Sir Edward Shepherd Creasy (12 September 1812 - 17 January 1878) was an English historian and jurist.

==Life==
The son of a land agent, he was born in Bexley, Kent, England, and educated at Eton College (where he won the Newcastle Scholarship in 1831) and King's College, Cambridge. He was called to the Bar in 1837 and appointed assistant judge at the Westminster sessions court.

In 1840, he began teaching history at the University of London and wrote a number of historical books including The Fifteen Decisive Battles of the World (1851).

Creasy was knighted in 1860 and spent the next decade and a half in Ceylon as Chief Justice of Ceylon (1860 to 1875). He then returned in poor health to England and died in London on 17 January 1878.
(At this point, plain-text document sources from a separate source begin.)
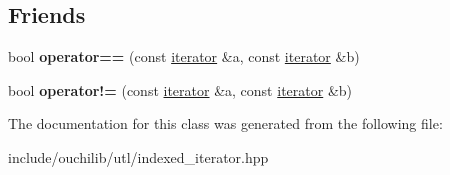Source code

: \subsection*{Friends}
\begin{DoxyCompactItemize}
\item 
\mbox{\label{classouchi_1_1indexed__iterator_1_1iterator_a81d10d7799462c7ca5e7cf19119ca356}} 
bool {\bfseries operator==} (const \mbox{\hyperlink{classouchi_1_1indexed__iterator_1_1iterator}{iterator}} \&a, const \mbox{\hyperlink{classouchi_1_1indexed__iterator_1_1iterator}{iterator}} \&b)
\item 
\mbox{\label{classouchi_1_1indexed__iterator_1_1iterator_a55a8ee0e80dad1a7da9d751c25bc0386}} 
bool {\bfseries operator!=} (const \mbox{\hyperlink{classouchi_1_1indexed__iterator_1_1iterator}{iterator}} \&a, const \mbox{\hyperlink{classouchi_1_1indexed__iterator_1_1iterator}{iterator}} \&b)
\end{DoxyCompactItemize}


The documentation for this class was generated from the following file\+:\begin{DoxyCompactItemize}
\item 
include/ouchilib/utl/indexed\+\_\+iterator.\+hpp\end{DoxyCompactItemize}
While in Ceylon, he served as president of the Ceylon Branch of the Royal Asiatic Society from 1861 to 1864. In July, 1864 Creasy founded the Colombo Rowing Club.

==Works==
Creasy's best known contribution to literature is his Fifteen Decisive Battles of the World (1851). Historian John Keegan characterized it in The Face of Battle as "one of the great Victorian best-sellers, rivalling Darwin's Origin of Species . . . republished thirty-eight times in the forty-three years between 1851 and 1894." The reason that Creasy gives for the significance of many of the fifteen battles is that they denied Eastern peoples access to European soil. Other battles are seen as "decisive" because they shaped the development of Britain, which was the world's leading power at the time of writing.

Other works are:
- Biographies of Eminent Etonians (1850) (several editions)
- Historical and Critical Account of the Several Invasions of England (1852);
- History of the Ottoman Turks, from the Beginning of Their Empire to the Present Time (1854)
- The Rise and Progress of the English Constitution (1855) (17th ed. 1886)
- History of England from the Earliest to the Present Time (5 vols.), 1869–70
- Imperial and Colonial Constitutions of the Britannic Empire, Including Indian Institutions (1872)
- First Platform of International Law (London: John van Voorst, Paternoster Row, 1876).

Old Love and the New (1870) was a novel. With John Sheehan and Robert Gordon Latham, Creasy took part in contributing to Bentley's Miscellany, the political squibs in verse known as the Tipperary Papers.